Yet another fresh start - revisited Sept. 26

Men at workOh dear!
The sign's a statement.
I suppose I'd better post this -- with a wry acceptance of some truth in it -- having realised what I've let myself in for now.
The "Oh dear" becomes two-fold on waking up to the rest of this Monday.
People who check in to for a look -- "What's he up to?" -- need to be told why I've gone quiet before I write one or two personal replies to friends, among the "to-dos" I'm looking forward to this week.
The work warning includes notice of a sex photo, posted at the end of one of those weekends most disliked by Parisians, when after several sunny days, the sky went grey and the air chilled once it was Saturday morning.
I didn't want anyone caught off guard, now I've wrapped my mind around music and another language we often speak without words.
I'm luckier than most Parisians since there's no need for me to go to work and if any very nice weather returns I can enjoy to this special week to the full.
I should have said "other languages", plural.
While the work in progess is ambitious; thinking of Lee in Odessa Street and looking forward to meeting up this week after her blogged thesis nightmare is over, I realise there are two "theses" bubbling away in my mind.
They've been simmering for decades, adding my life experience to a couple of excellent pieces of scholarship that are "old" now but have a bearing on music as we listen to it in 2005, probably more so than when they were written.
Any hope of sharing such far-sighted thinking over a weekend in easy words, leaving out much of the scholarship that's always been a part of my musical upbringing and practice when I used to play myself, was absurd!
The two topics I'd like to take on, much strengthened in so doing by the state of the music industry today and everything I've learned of life and from women singer-songwriters, are projects to be explored carefully.

The consequences of ignorance

This week sets the new pattern for the rest of my life, at least until I retire, since the "night of unknowing" I wrote up in August, a while after that experience.
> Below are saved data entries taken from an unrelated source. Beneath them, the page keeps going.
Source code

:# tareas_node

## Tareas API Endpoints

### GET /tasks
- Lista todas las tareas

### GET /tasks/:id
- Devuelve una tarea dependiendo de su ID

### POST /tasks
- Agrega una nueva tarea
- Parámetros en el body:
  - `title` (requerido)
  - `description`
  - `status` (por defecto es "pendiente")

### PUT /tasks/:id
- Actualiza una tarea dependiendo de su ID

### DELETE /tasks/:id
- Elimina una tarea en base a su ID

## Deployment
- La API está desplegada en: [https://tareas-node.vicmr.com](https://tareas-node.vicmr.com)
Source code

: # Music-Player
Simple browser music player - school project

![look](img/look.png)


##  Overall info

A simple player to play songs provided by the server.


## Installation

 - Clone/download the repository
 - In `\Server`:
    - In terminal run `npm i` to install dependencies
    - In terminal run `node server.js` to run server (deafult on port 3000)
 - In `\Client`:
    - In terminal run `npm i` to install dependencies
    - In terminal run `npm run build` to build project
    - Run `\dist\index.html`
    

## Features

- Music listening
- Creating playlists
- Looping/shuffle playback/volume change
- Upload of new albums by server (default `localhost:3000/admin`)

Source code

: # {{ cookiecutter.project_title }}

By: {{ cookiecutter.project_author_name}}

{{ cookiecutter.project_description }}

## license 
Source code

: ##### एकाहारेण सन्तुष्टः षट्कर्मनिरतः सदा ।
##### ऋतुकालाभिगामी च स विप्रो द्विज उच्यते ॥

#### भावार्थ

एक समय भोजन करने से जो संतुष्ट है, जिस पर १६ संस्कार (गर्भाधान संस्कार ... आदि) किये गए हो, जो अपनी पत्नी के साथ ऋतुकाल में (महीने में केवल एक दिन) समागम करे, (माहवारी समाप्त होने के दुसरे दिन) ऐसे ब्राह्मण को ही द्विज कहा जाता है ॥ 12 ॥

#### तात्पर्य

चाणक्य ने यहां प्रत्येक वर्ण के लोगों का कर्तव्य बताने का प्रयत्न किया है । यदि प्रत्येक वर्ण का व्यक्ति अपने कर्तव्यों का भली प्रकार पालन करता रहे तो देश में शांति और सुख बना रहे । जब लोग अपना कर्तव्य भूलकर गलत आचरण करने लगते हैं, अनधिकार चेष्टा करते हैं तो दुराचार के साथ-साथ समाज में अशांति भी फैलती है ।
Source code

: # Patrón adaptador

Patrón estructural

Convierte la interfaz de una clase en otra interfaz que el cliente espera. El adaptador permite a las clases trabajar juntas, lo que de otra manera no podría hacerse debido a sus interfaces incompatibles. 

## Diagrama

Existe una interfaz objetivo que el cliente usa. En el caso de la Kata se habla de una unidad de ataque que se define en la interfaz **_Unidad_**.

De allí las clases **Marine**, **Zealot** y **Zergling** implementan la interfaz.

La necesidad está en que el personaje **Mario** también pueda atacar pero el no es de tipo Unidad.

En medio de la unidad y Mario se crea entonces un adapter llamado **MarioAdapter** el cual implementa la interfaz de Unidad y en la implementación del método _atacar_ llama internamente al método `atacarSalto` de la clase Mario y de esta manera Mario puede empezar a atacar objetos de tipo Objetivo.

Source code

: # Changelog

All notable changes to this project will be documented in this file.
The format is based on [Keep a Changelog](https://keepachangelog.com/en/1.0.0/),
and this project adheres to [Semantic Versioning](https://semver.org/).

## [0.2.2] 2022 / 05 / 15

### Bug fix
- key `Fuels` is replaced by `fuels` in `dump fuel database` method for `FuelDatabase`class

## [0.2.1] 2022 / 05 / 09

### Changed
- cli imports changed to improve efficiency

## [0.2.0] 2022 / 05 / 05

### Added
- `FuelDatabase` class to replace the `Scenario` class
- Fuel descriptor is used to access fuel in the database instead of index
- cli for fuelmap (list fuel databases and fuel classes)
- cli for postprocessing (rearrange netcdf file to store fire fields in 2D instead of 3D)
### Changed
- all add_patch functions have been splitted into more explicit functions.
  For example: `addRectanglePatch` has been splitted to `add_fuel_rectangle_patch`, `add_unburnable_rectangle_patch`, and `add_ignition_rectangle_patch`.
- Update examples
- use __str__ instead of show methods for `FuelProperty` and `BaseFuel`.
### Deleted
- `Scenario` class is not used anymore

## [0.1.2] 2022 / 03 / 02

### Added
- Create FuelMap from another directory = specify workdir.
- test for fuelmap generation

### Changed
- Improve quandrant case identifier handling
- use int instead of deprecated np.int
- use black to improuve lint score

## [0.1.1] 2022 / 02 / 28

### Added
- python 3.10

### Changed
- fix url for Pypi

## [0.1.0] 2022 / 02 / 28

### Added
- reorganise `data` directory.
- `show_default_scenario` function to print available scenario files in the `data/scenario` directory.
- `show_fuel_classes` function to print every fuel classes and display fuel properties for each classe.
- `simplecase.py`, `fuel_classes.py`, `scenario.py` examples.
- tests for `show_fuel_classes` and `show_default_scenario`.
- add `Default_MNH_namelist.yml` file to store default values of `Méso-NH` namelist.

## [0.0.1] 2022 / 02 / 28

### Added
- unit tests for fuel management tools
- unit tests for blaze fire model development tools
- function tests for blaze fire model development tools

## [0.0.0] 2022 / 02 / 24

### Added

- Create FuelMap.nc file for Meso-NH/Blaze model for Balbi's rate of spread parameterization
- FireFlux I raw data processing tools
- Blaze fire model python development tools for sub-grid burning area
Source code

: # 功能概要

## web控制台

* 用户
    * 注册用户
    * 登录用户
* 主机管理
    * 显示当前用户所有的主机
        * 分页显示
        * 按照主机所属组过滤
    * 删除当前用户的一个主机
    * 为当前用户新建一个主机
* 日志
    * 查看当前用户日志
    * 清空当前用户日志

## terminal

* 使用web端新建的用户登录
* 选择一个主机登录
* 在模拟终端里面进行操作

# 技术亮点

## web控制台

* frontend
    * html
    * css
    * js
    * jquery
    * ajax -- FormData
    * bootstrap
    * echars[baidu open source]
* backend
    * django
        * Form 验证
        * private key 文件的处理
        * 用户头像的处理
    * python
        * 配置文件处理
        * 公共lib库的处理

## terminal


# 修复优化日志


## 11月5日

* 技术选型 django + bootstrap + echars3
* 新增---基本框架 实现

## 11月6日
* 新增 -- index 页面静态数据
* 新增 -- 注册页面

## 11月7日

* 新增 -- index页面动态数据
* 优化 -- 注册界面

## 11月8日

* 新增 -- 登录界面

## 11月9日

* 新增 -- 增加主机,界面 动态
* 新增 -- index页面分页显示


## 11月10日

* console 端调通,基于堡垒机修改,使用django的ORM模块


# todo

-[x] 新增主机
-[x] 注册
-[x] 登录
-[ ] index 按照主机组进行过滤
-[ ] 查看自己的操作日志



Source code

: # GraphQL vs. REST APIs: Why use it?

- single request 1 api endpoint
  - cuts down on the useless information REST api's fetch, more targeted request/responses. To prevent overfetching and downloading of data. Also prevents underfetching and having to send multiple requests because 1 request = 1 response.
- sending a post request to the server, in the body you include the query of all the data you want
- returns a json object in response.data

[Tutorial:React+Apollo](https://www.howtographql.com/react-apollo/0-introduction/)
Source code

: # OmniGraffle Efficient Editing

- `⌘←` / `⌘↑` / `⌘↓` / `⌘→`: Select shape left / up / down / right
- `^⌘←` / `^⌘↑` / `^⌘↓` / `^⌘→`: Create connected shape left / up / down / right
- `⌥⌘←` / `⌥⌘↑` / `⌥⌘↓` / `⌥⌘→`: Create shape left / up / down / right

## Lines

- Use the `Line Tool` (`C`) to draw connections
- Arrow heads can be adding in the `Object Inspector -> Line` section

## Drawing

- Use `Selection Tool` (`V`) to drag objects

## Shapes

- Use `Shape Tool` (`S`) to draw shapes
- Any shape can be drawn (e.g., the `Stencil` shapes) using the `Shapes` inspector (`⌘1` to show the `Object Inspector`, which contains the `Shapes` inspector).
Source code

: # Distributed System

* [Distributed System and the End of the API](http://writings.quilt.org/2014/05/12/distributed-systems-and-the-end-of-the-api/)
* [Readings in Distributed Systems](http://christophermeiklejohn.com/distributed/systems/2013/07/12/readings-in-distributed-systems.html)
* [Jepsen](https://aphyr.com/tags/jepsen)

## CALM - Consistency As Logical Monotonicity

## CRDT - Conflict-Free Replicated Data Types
It robbed me of a long-awaited summer break, perhaps, but gave me something else in return.
Since those unforgettable hours when my brain stopped working, a permanent legacy -- which at first seemed like one of several passing side-effects -- is a need to take a total break every few weeks from the news by which I earn a living.
"Doctor," I had to confess to Luc, my physician and friend of many years standing, "my violence threshold has gone right down and I'm serious.
"If faced with a daily input and output of appalling news, month in, month out, I'm unable to do it any more. I doubt there's any medicine for a journalist who can't stomach violence for too long, short of quitting."
Luc found it hard to stay polite with laughter once he understood after discussion. I didn't dare say, "What would you do if you suddenly couldn't look at a needle and give any more injections?"
It turns out a solution is acceptable to me and to my bosses, who know I wasn't kidding but won't be able to switch off the empathy I feel as an editor with reporters whose work becomes my job too, including ones in very nasty trouble-spots.
In July, when it would have been a breakdown I suffered if nothing else had happened, my aim had been straightforward ahead of the event: "Music, women, sex, all month, that's all."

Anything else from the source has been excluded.